Однако, чрезвычайно важно здесь и то убеждение Лосского, что трансцендентное преобразует имманентное не единообразно, но в соответствии с самобытными свойствами этого имманентного (Святой Дух именно различает личности, говорит разными языками, родными для разных людей). Впрочем, это представляет собой не столько удивительный факт щедрого чуда и как будто излишества, сколько некую тайну «пневматологического» домостроительства, непонятную для человеческого разума. Дух Святой, говорит Лосский, подает нам благодать изнутри, проявляясь в самой нашей личности. Эта благодать не уничтожает свободы, ибо она не объединительная сила, исходящая от Сына, Ипостасной Главы нашей природы. Благодать имеет иное ипостасное начало, иной, независимый от Сына, Источник: это Дух Святой, исходящий от Отца[50].

В теологической метафизике Лосского учение о Священном Предании поднимается на такую высоту, что соединяется уже с учением о свободе. Предание, то, что дано человеку «извне», вдруг оборачивается его собственной внутренней свободой, раскрывается как его собственная самобытность.
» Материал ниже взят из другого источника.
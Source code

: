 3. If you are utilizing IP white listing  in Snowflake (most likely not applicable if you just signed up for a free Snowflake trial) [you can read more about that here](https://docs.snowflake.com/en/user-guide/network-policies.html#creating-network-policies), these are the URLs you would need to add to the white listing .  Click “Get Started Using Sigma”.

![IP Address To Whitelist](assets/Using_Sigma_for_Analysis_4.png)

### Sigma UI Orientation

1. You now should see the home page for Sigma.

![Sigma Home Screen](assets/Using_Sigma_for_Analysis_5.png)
3. О главном труде Владимира Лосского (Лосский и Мейстер Экхарт)[51]

«Богословские труды» начали публикацию перевода одного из важнейших произведений В.Н. Лосского, его, по выражению С. Хоружего, «главной работы на темы западной мысли»[52]. По свидетельству епископа Василия (Кривошеина), Лосский задумывал этот труд как начало масштабного сопоставления немецкой мистики XIV века с современным ей афонским исихазмом: в ходе такого сопоставления должна была проявиться многоплановая близость двух этих типов мистической философии.
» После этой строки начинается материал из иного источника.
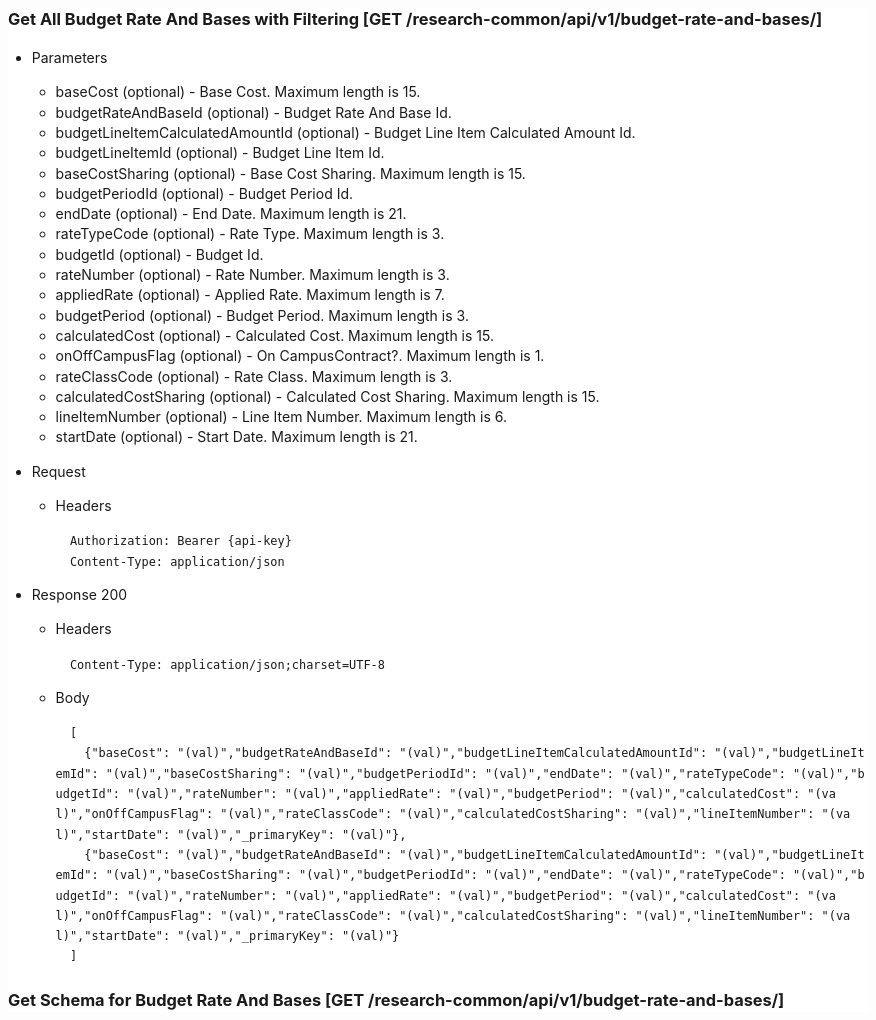 ### Get All Budget Rate And Bases with Filtering [GET /research-common/api/v1/budget-rate-and-bases/]
    
+ Parameters

    + baseCost (optional) - Base Cost. Maximum length is 15.
    + budgetRateAndBaseId (optional) - Budget Rate And Base Id.
    + budgetLineItemCalculatedAmountId (optional) - Budget Line Item Calculated Amount Id.
    + budgetLineItemId (optional) - Budget Line Item Id.
    + baseCostSharing (optional) - Base Cost Sharing. Maximum length is 15.
    + budgetPeriodId (optional) - Budget Period Id.
    + endDate (optional) - End Date. Maximum length is 21.
    + rateTypeCode (optional) - Rate Type. Maximum length is 3.
    + budgetId (optional) - Budget Id.
    + rateNumber (optional) - Rate Number. Maximum length is 3.
    + appliedRate (optional) - Applied Rate. Maximum length is 7.
    + budgetPeriod (optional) - Budget Period. Maximum length is 3.
    + calculatedCost (optional) - Calculated Cost. Maximum length is 15.
    + onOffCampusFlag (optional) - On CampusContract?. Maximum length is 1.
    + rateClassCode (optional) - Rate Class. Maximum length is 3.
    + calculatedCostSharing (optional) - Calculated Cost Sharing. Maximum length is 15.
    + lineItemNumber (optional) - Line Item Number. Maximum length is 6.
    + startDate (optional) - Start Date. Maximum length is 21.

            
+ Request

    + Headers

            Authorization: Bearer {api-key}
            Content-Type: application/json 

+ Response 200
    + Headers

            Content-Type: application/json;charset=UTF-8

    + Body
    
            [
              {"baseCost": "(val)","budgetRateAndBaseId": "(val)","budgetLineItemCalculatedAmountId": "(val)","budgetLineItemId": "(val)","baseCostSharing": "(val)","budgetPeriodId": "(val)","endDate": "(val)","rateTypeCode": "(val)","budgetId": "(val)","rateNumber": "(val)","appliedRate": "(val)","budgetPeriod": "(val)","calculatedCost": "(val)","onOffCampusFlag": "(val)","rateClassCode": "(val)","calculatedCostSharing": "(val)","lineItemNumber": "(val)","startDate": "(val)","_primaryKey": "(val)"},
              {"baseCost": "(val)","budgetRateAndBaseId": "(val)","budgetLineItemCalculatedAmountId": "(val)","budgetLineItemId": "(val)","baseCostSharing": "(val)","budgetPeriodId": "(val)","endDate": "(val)","rateTypeCode": "(val)","budgetId": "(val)","rateNumber": "(val)","appliedRate": "(val)","budgetPeriod": "(val)","calculatedCost": "(val)","onOffCampusFlag": "(val)","rateClassCode": "(val)","calculatedCostSharing": "(val)","lineItemNumber": "(val)","startDate": "(val)","_primaryKey": "(val)"}
            ]
			
### Get Schema for Budget Rate And Bases [GET /research-common/api/v1/budget-rate-and-bases/]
Сама по себе подобная постановка задачи свидетельствует о нетривиальном подходе Лосского к Экхарту как главе немецкой школы мистиков XIV в. Лосский усмотрел в Экхарте и положенной им традиции мистического богопознания тенденцию, ведущую прочь от схоластики к духу Дионисия Ареопагита (здесь и далее называем его без приставки «псевдо-» в угоду православной традиции – В.А.) и паламитской школе греческого богословия. Это тем более знаменательно, что в литературе об Экхарте долгое время доминировали споры на тему «пантеизм или трансцендентальный теизм», «томизм или неоплатонизм» и т. п. Резко расширяя контекст религиозно-философского творчества доминиканского магистра, Лосский тем самым выводит его в общехристианский философско-богословский простор.
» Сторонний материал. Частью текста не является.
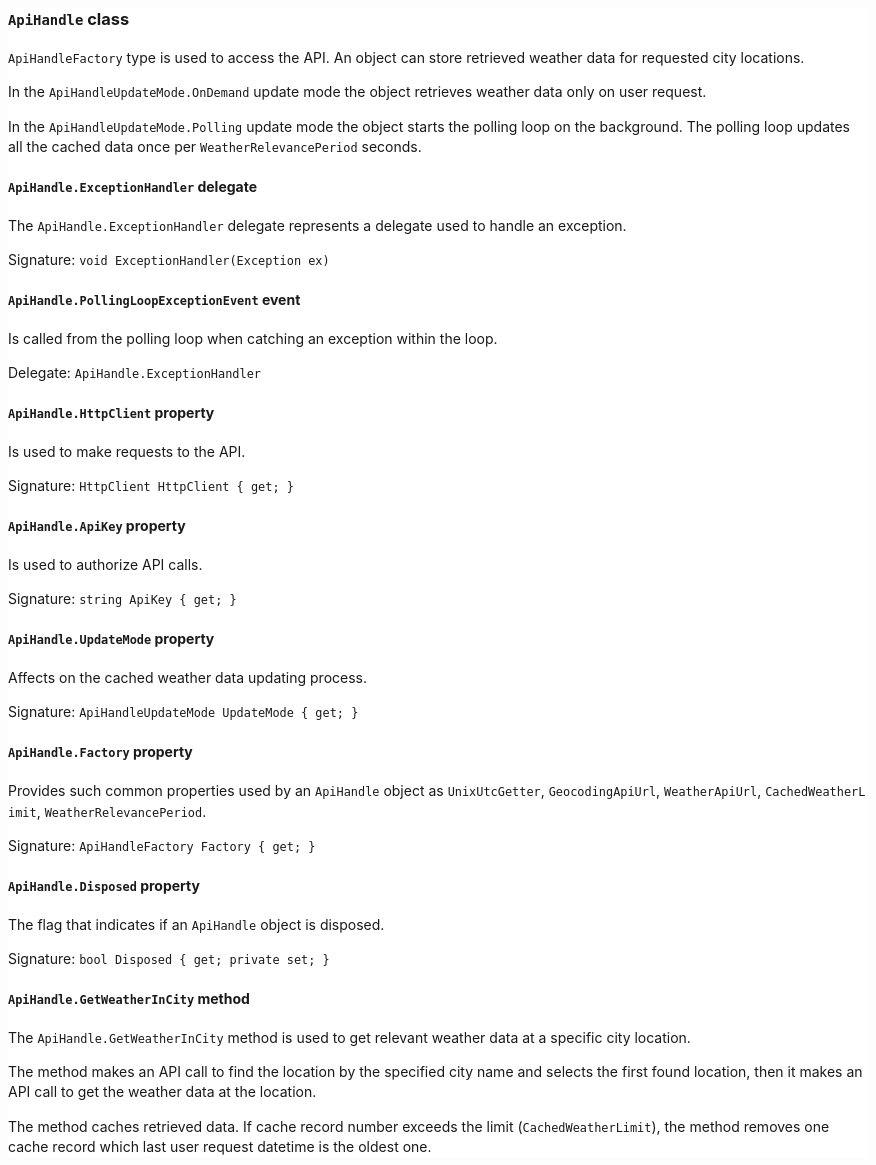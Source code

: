 ### `ApiHandle` class
`ApiHandleFactory` type is used to access the API. An object can store retrieved weather data for requested city locations.

In the `ApiHandleUpdateMode.OnDemand` update mode the object retrieves weather data only on user request.

In the `ApiHandleUpdateMode.Polling` update mode the object starts the polling loop on the background. The polling loop updates all the cached data once per `WeatherRelevancePeriod` seconds.

#### `ApiHandle.ExceptionHandler` delegate
The `ApiHandle.ExceptionHandler` delegate represents a delegate used to handle an exception.

Signature: `void ExceptionHandler(Exception ex)`

#### `ApiHandle.PollingLoopExceptionEvent` event
Is called from the polling loop when catching an exception within the loop.

Delegate: `ApiHandle.ExceptionHandler`

#### `ApiHandle.HttpClient` property
Is used to make requests to the API.

Signature: `HttpClient HttpClient { get; }`

#### `ApiHandle.ApiKey` property
Is used to authorize API calls.

Signature: `string ApiKey { get; }`

#### `ApiHandle.UpdateMode` property
Affects on the cached weather data updating process.

Signature: `ApiHandleUpdateMode UpdateMode { get; }`

#### `ApiHandle.Factory` property
Provides such common properties used by an `ApiHandle` object as `UnixUtcGetter`, `GeocodingApiUrl`, `WeatherApiUrl`, `CachedWeatherLimit`, `WeatherRelevancePeriod`.

Signature: `ApiHandleFactory Factory { get; }`

#### `ApiHandle.Disposed` property
The flag that indicates if an `ApiHandle` object is disposed.

Signature: `bool Disposed { get; private set; }`

#### `ApiHandle.GetWeatherInCity` method
The `ApiHandle.GetWeatherInCity` method is used to get relevant weather data at a specific city location.

The method makes an API call to find the location by the specified city name and selects the first found location, then it makes an API call to get the weather data at the location.

The method caches retrieved data. If cache record number exceeds the limit (`CachedWeatherLimit`), the method removes one cache record which last user request datetime is the oldest one.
В настоящий момент напечатаны три первые главы работы Лосского: «Имя неименуемое», «Имя всеименуемое», «Я есмь Сущий». В 4-й, еще не опубликованной главе работы, Лосский покажет решительное сближение Экхарта с Дионисием и соответственно отдаление его от Фомы Аквинского в том, что касается истолкования апофатического богопознания (апофаза не восхождения, а противопоставления, апофаза парадокса). В трех же первых главах Лосский сконцентрировался на нюансах апофатического и катафатического методов теологии в их экхартовском исполнении и наглядно показал черты уникальности и специфики немецкого духовного писателя. Эта уникальность выявляется в сопоставлении Экхарта со всеми его великими «партнерами», с которыми он вступает в собеседование на страницах своих трактатов и проповедей. В первую очередь это блаженный Августин, св. Иоанн Златоуст, св. Дионисий Ареопагит. Лосский показывает, как в различных аспектах своего богословия Экхарт выстраивает самостоятельную линию, время от времени не соглашаясь с признанными авторитетами. Так, например, в отношении бл. Августина это проявляется в трактовке мистического интростаза (не озарение через соприкосновение разума с богом-Истиной, как это выглядит у Августина, но погружение в интимное пространство «внутреннего человека», ориентация на область транс-психического, на поиск сокровенного Бога в глубинной основе личного сознания). В вопросе о «Едином» Экхартявно полемизирует с Дионисием и отходит от его концепции ближе к неоплатоникам: Единое выступает у него как иерархически высшее по отношению к Благу божественное имя, символизирующее мощь разума, который достигает ступени соединения всех атрибутов. Лосский не устает отмечать многочисленные отсылки Экхарта к Фоме Аквинату, что, тем не менее, лишь подчеркивает несходство их мировоззрений вопреки западной традиции «томистского» прочтения Экхарта (О. Karrer, Denifle, G. Thery).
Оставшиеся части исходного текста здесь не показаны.